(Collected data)
----
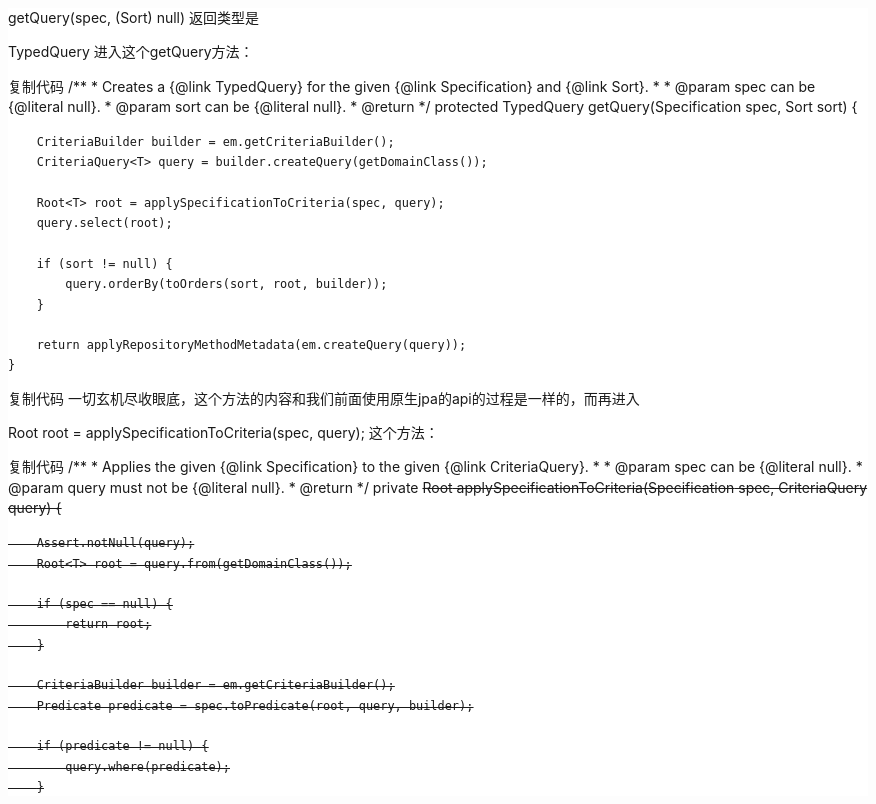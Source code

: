 getQuery(spec, (Sort) null)
返回类型是

TypedQuery<T>
进入这个getQuery方法：

复制代码
    /**
     * Creates a {@link TypedQuery} for the given {@link Specification} and {@link Sort}.
     * 
     * @param spec can be {@literal null}.
     * @param sort can be {@literal null}.
     * @return
     */
    protected TypedQuery<T> getQuery(Specification<T> spec, Sort sort) {

        CriteriaBuilder builder = em.getCriteriaBuilder();
        CriteriaQuery<T> query = builder.createQuery(getDomainClass());

        Root<T> root = applySpecificationToCriteria(spec, query);
        query.select(root);

        if (sort != null) {
            query.orderBy(toOrders(sort, root, builder));
        }

        return applyRepositoryMethodMetadata(em.createQuery(query));
    }
复制代码
一切玄机尽收眼底，这个方法的内容和我们前面使用原生jpa的api的过程是一样的，而再进入

Root<T> root = applySpecificationToCriteria(spec, query);
这个方法：

复制代码
    /**
     * Applies the given {@link Specification} to the given {@link CriteriaQuery}.
     * 
     * @param spec can be {@literal null}.
     * @param query must not be {@literal null}.
     * @return
     */
    private <S> Root<T> applySpecificationToCriteria(Specification<T> spec, CriteriaQuery<S> query) {

        Assert.notNull(query);
        Root<T> root = query.from(getDomainClass());

        if (spec == null) {
            return root;
        }

        CriteriaBuilder builder = em.getCriteriaBuilder();
        Predicate predicate = spec.toPredicate(root, query, builder);

        if (predicate != null) {
            query.where(predicate);
        }
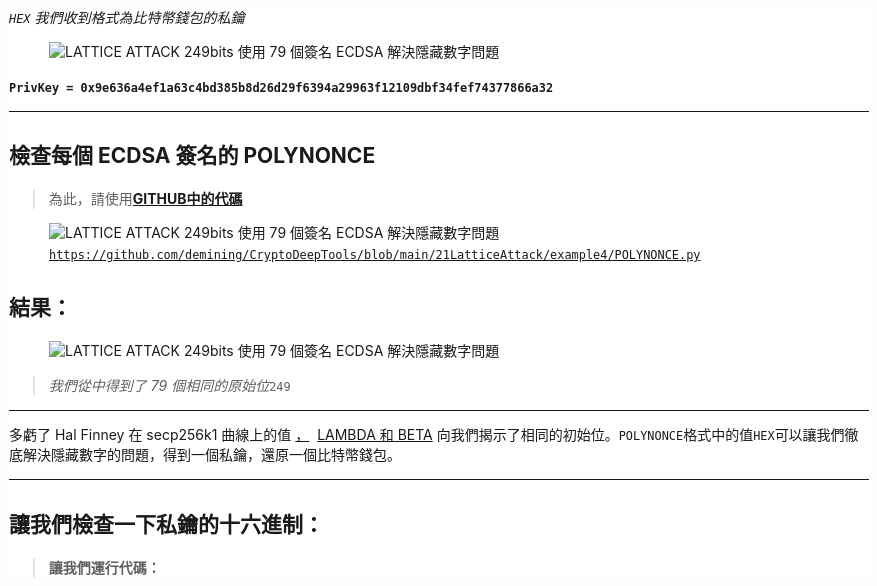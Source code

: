 

<p><em><code>HEX</code>&nbsp;我們收到格式為比特幣錢包的私鑰&nbsp;</em></p>



<figure class="wp-block-image"><img src="https://cryptodeep.ru/wp-content/uploads/2023/04/image-256.png" alt="LATTICE ATTACK 249bits 使用 79 個簽名 ECDSA 解決隱藏數字問題" class="wp-image-3269"/></figure>



<pre class="wp-block-code"><code><strong>PrivKey = 0x9e636a4ef1a63c4bd385b8d26d29f6394a29963f12109dbf34fef74377866a32</strong></code></pre>



<hr class="wp-block-separator has-alpha-channel-opacity"/>



<h2 class="wp-block-heading">檢查每個 ECDSA 簽名的 POLYNONCE</h2>



<blockquote class="wp-block-quote">
<p>為此，請使用<strong><a href="https://github.com/demining/CryptoDeepTools/blob/main/21LatticeAttack/example4/POLYNONCE.py" target="_blank" rel="noreferrer noopener">GITHUB中的代碼</a></strong></p>
</blockquote>



<figure class="wp-block-image"><img src="https://cryptodeep.ru/wp-content/uploads/2023/04/image-257.png" alt="LATTICE ATTACK 249bits 使用 79 個簽名 ECDSA 解決隱藏數字問題" class="wp-image-3272"/><figcaption class="wp-element-caption"><a href="https://github.com/demining/CryptoDeepTools/blob/main/21LatticeAttack/example4/POLYNONCE.py" target="_blank" rel="noreferrer noopener"><code>https://github.com/demining/CryptoDeepTools/blob/main/21LatticeAttack/example4/POLYNONCE.py</code></a></figcaption></figure>



<h2 class="wp-block-heading">結果：</h2>



<figure class="wp-block-image"><img src="https://cryptodeep.ru/wp-content/uploads/2023/04/image-258.png" alt="LATTICE ATTACK 249bits 使用 79 個簽名 ECDSA 解決隱藏數字問題" class="wp-image-3278"/></figure>



<blockquote class="wp-block-quote">
<p><em>我們從中得到了 79 個相同的原始位</em><code>249</code></p>
</blockquote>



<hr class="wp-block-separator has-alpha-channel-opacity"/>



<p>多虧了 Hal Finney 在 secp256k1 曲線上的值&nbsp;<a href="https://en.wikipedia.org/wiki/Hal_Finney_(computer_scientist)" target="_blank" rel="noreferrer noopener">，</a>&nbsp;&nbsp;<a href="https://cryptodeeptech.ru/endomorphism/" target="_blank" rel="noreferrer noopener">LAMBDA 和 BETA</a>&nbsp;向我們揭示了相同的初始位。<code>POLYNONCE</code>格式中的值<code>HEX</code>可以讓我們徹底解決隱藏數字的問題，得到一個私鑰，還原一個比特幣錢包。</p>



<hr class="wp-block-separator has-alpha-channel-opacity"/>



<h2 class="wp-block-heading">讓我們檢查一下私鑰的十六進制：</h2>



<blockquote class="wp-block-quote">
<p><strong>讓我們運行代碼：</strong></p>
</blockquote>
----
> _Exercise objective_:
Leave the pictures out and reproduce every record above exactly.

> _Final answer_:
Source code

: getQuery(spec, (Sort) null)
返回类型是

TypedQuery<T>
进入这个getQuery方法：

复制代码
    /**
     * Creates a {@link TypedQuery} for the given {@link Specification} and {@link Sort}.
     * 
     * @param spec can be {@literal null}.
     * @param sort can be {@literal null}.
     * @return
     */
    protected TypedQuery<T> getQuery(Specification<T> spec, Sort sort) {

        CriteriaBuilder builder = em.getCriteriaBuilder();
        CriteriaQuery<T> query = builder.createQuery(getDomainClass());

        Root<T> root = applySpecificationToCriteria(spec, query);
        query.select(root);

        if (sort != null) {
            query.orderBy(toOrders(sort, root, builder));
        }

        return applyRepositoryMethodMetadata(em.createQuery(query));
    }
复制代码
一切玄机尽收眼底，这个方法的内容和我们前面使用原生jpa的api的过程是一样的，而再进入

Root<T> root = applySpecificationToCriteria(spec, query);
这个方法：

复制代码
    /**
     * Applies the given {@link Specification} to the given {@link CriteriaQuery}.
     * 
     * @param spec can be {@literal null}.
     * @param query must not be {@literal null}.
     * @return
     */
    private <S> Root<T> applySpecificationToCriteria(Specification<T> spec, CriteriaQuery<S> query) {

        Assert.notNull(query);
        Root<T> root = query.from(getDomainClass());

        if (spec == null) {
            return root;
        }

        CriteriaBuilder builder = em.getCriteriaBuilder();
        Predicate predicate = spec.toPredicate(root, query, builder);

        if (predicate != null) {
            query.where(predicate);
        }
Source code

: 

<p><em><code>HEX</code>&nbsp;我們收到格式為比特幣錢包的私鑰&nbsp;</em></p>



<figure class="wp-block-image"><img src="https://cryptodeep.ru/wp-content/uploads/2023/04/image-256.png" alt="LATTICE ATTACK 249bits 使用 79 個簽名 ECDSA 解決隱藏數字問題" class="wp-image-3269"/></figure>



<pre class="wp-block-code"><code><strong>PrivKey = 0x9e636a4ef1a63c4bd385b8d26d29f6394a29963f12109dbf34fef74377866a32</strong></code></pre>



<hr class="wp-block-separator has-alpha-channel-opacity"/>



<h2 class="wp-block-heading">檢查每個 ECDSA 簽名的 POLYNONCE</h2>



<blockquote class="wp-block-quote">
<p>為此，請使用<strong><a href="https://github.com/demining/CryptoDeepTools/blob/main/21LatticeAttack/example4/POLYNONCE.py" target="_blank" rel="noreferrer noopener">GITHUB中的代碼</a></strong></p>
</blockquote>



<figure class="wp-block-image"><img src="https://cryptodeep.ru/wp-content/uploads/2023/04/image-257.png" alt="LATTICE ATTACK 249bits 使用 79 個簽名 ECDSA 解決隱藏數字問題" class="wp-image-3272"/><figcaption class="wp-element-caption"><a href="https://github.com/demining/CryptoDeepTools/blob/main/21LatticeAttack/example4/POLYNONCE.py" target="_blank" rel="noreferrer noopener"><code>https://github.com/demining/CryptoDeepTools/blob/main/21LatticeAttack/example4/POLYNONCE.py</code></a></figcaption></figure>



<h2 class="wp-block-heading">結果：</h2>



<figure class="wp-block-image"><img src="https://cryptodeep.ru/wp-content/uploads/2023/04/image-258.png" alt="LATTICE ATTACK 249bits 使用 79 個簽名 ECDSA 解決隱藏數字問題" class="wp-image-3278"/></figure>



<blockquote class="wp-block-quote">
<p><em>我們從中得到了 79 個相同的原始位</em><code>249</code></p>
</blockquote>



<hr class="wp-block-separator has-alpha-channel-opacity"/>



<p>多虧了 Hal Finney 在 secp256k1 曲線上的值&nbsp;<a href="https://en.wikipedia.org/wiki/Hal_Finney_(computer_scientist)" target="_blank" rel="noreferrer noopener">，</a>&nbsp;&nbsp;<a href="https://cryptodeeptech.ru/endomorphism/" target="_blank" rel="noreferrer noopener">LAMBDA 和 BETA</a>&nbsp;向我們揭示了相同的初始位。<code>POLYNONCE</code>格式中的值<code>HEX</code>可以讓我們徹底解決隱藏數字的問題，得到一個私鑰，還原一個比特幣錢包。</p>



<hr class="wp-block-separator has-alpha-channel-opacity"/>



<h2 class="wp-block-heading">讓我們檢查一下私鑰的十六進制：</h2>



<blockquote class="wp-block-quote">
<p><strong>讓我們運行代碼：</strong></p>
</blockquote>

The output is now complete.